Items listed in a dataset
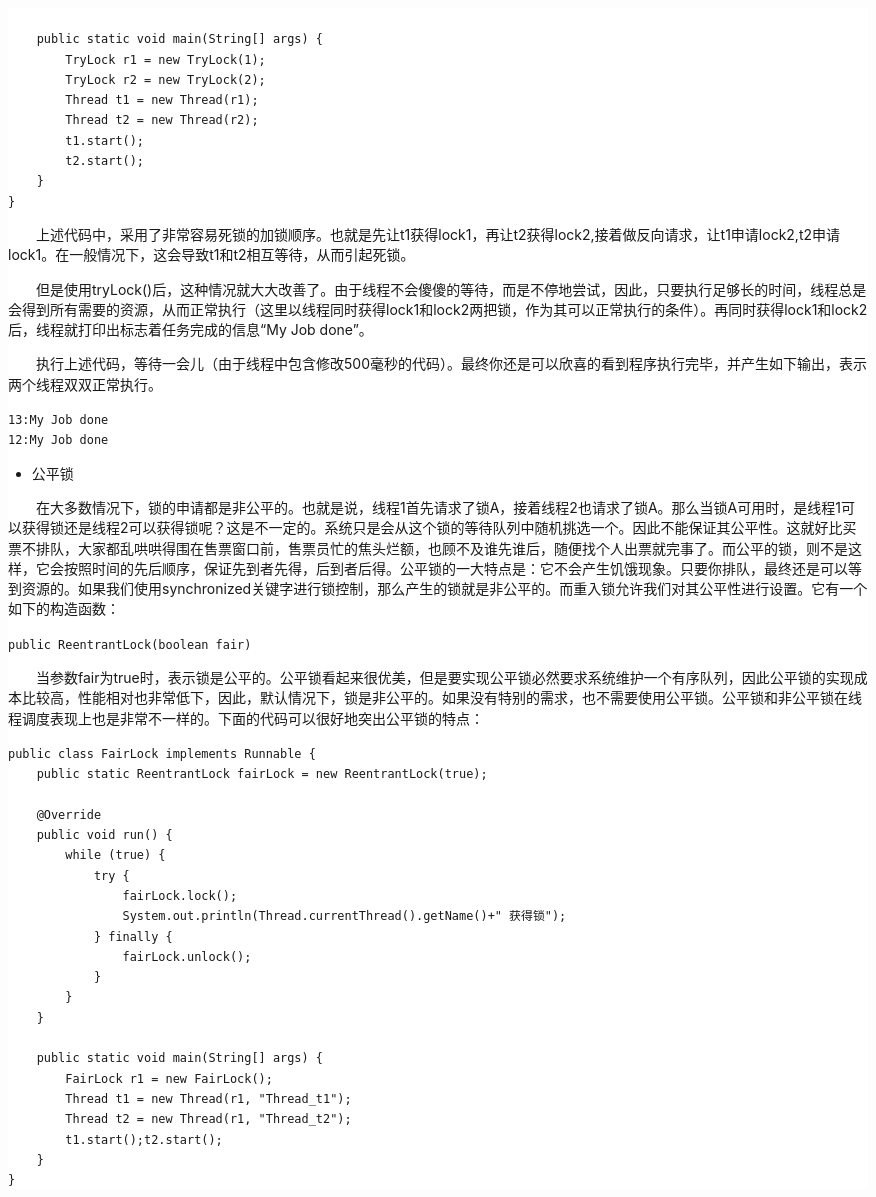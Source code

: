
 ```

    public static void main(String[] args) {
        TryLock r1 = new TryLock(1);
        TryLock r2 = new TryLock(2);
        Thread t1 = new Thread(r1);
        Thread t2 = new Thread(r2);
        t1.start();
        t2.start();
    }
}
```

&emsp;&emsp;上述代码中，采用了非常容易死锁的加锁顺序。也就是先让t1获得lock1，再让t2获得lock2,接着做反向请求，让t1申请lock2,t2申请lock1。在一般情况下，这会导致t1和t2相互等待，从而引起死锁。

&emsp;&emsp;但是使用tryLock()后，这种情况就大大改善了。由于线程不会傻傻的等待，而是不停地尝试，因此，只要执行足够长的时间，线程总是会得到所有需要的资源，从而正常执行（这里以线程同时获得lock1和lock2两把锁，作为其可以正常执行的条件）。再同时获得lock1和lock2后，线程就打印出标志着任务完成的信息“My Job done”。

&emsp;&emsp;执行上述代码，等待一会儿（由于线程中包含修改500毫秒的代码）。最终你还是可以欣喜的看到程序执行完毕，并产生如下输出，表示两个线程双双正常执行。
```
13:My Job done
12:My Job done
```

- 公平锁

&emsp;&emsp;在大多数情况下，锁的申请都是非公平的。也就是说，线程1首先请求了锁A，接着线程2也请求了锁A。那么当锁A可用时，是线程1可以获得锁还是线程2可以获得锁呢？这是不一定的。系统只是会从这个锁的等待队列中随机挑选一个。因此不能保证其公平性。这就好比买票不排队，大家都乱哄哄得围在售票窗口前，售票员忙的焦头烂额，也顾不及谁先谁后，随便找个人出票就完事了。而公平的锁，则不是这样，它会按照时间的先后顺序，保证先到者先得，后到者后得。公平锁的一大特点是：它不会产生饥饿现象。只要你排队，最终还是可以等到资源的。如果我们使用synchronized关键字进行锁控制，那么产生的锁就是非公平的。而重入锁允许我们对其公平性进行设置。它有一个如下的构造函数：
```
public ReentrantLock(boolean fair)
```

&emsp;&emsp;当参数fair为true时，表示锁是公平的。公平锁看起来很优美，但是要实现公平锁必然要求系统维护一个有序队列，因此公平锁的实现成本比较高，性能相对也非常低下，因此，默认情况下，锁是非公平的。如果没有特别的需求，也不需要使用公平锁。公平锁和非公平锁在线程调度表现上也是非常不一样的。下面的代码可以很好地突出公平锁的特点：
```
public class FairLock implements Runnable {
    public static ReentrantLock fairLock = new ReentrantLock(true);

    @Override
    public void run() {
        while (true) {
            try {
                fairLock.lock();
                System.out.println(Thread.currentThread().getName()+" 获得锁");
            } finally {
                fairLock.unlock();
            }
        }
    }

    public static void main(String[] args) {
        FairLock r1 = new FairLock();
        Thread t1 = new Thread(r1, "Thread_t1");
        Thread t2 = new Thread(r1, "Thread_t2");
        t1.start();t2.start();
    }
}
```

TASK GOAL
A word-for-word copy of the entries above is what is needed, without any images.

EXERCISE SOLUTION
Source code

:
 ```

    public static void main(String[] args) {
        TryLock r1 = new TryLock(1);
        TryLock r2 = new TryLock(2);
        Thread t1 = new Thread(r1);
        Thread t2 = new Thread(r2);
        t1.start();
        t2.start();
    }
}
```

&emsp;&emsp;上述代码中，采用了非常容易死锁的加锁顺序。也就是先让t1获得lock1，再让t2获得lock2,接着做反向请求，让t1申请lock2,t2申请lock1。在一般情况下，这会导致t1和t2相互等待，从而引起死锁。

&emsp;&emsp;但是使用tryLock()后，这种情况就大大改善了。由于线程不会傻傻的等待，而是不停地尝试，因此，只要执行足够长的时间，线程总是会得到所有需要的资源，从而正常执行（这里以线程同时获得lock1和lock2两把锁，作为其可以正常执行的条件）。再同时获得lock1和lock2后，线程就打印出标志着任务完成的信息“My Job done”。

&emsp;&emsp;执行上述代码，等待一会儿（由于线程中包含修改500毫秒的代码）。最终你还是可以欣喜的看到程序执行完毕，并产生如下输出，表示两个线程双双正常执行。
```
13:My Job done
12:My Job done
```

- 公平锁

&emsp;&emsp;在大多数情况下，锁的申请都是非公平的。也就是说，线程1首先请求了锁A，接着线程2也请求了锁A。那么当锁A可用时，是线程1可以获得锁还是线程2可以获得锁呢？这是不一定的。系统只是会从这个锁的等待队列中随机挑选一个。因此不能保证其公平性。这就好比买票不排队，大家都乱哄哄得围在售票窗口前，售票员忙的焦头烂额，也顾不及谁先谁后，随便找个人出票就完事了。而公平的锁，则不是这样，它会按照时间的先后顺序，保证先到者先得，后到者后得。公平锁的一大特点是：它不会产生饥饿现象。只要你排队，最终还是可以等到资源的。如果我们使用synchronized关键字进行锁控制，那么产生的锁就是非公平的。而重入锁允许我们对其公平性进行设置。它有一个如下的构造函数：
```
public ReentrantLock(boolean fair)
```

&emsp;&emsp;当参数fair为true时，表示锁是公平的。公平锁看起来很优美，但是要实现公平锁必然要求系统维护一个有序队列，因此公平锁的实现成本比较高，性能相对也非常低下，因此，默认情况下，锁是非公平的。如果没有特别的需求，也不需要使用公平锁。公平锁和非公平锁在线程调度表现上也是非常不一样的。下面的代码可以很好地突出公平锁的特点：
```
public class FairLock implements Runnable {
    public static ReentrantLock fairLock = new ReentrantLock(true);

    @Override
    public void run() {
        while (true) {
            try {
                fairLock.lock();
                System.out.println(Thread.currentThread().getName()+" 获得锁");
            } finally {
                fairLock.unlock();
            }
        }
    }

    public static void main(String[] args) {
        FairLock r1 = new FairLock();
        Thread t1 = new Thread(r1, "Thread_t1");
        Thread t2 = new Thread(r1, "Thread_t2");
        t1.start();t2.start();
    }
}
```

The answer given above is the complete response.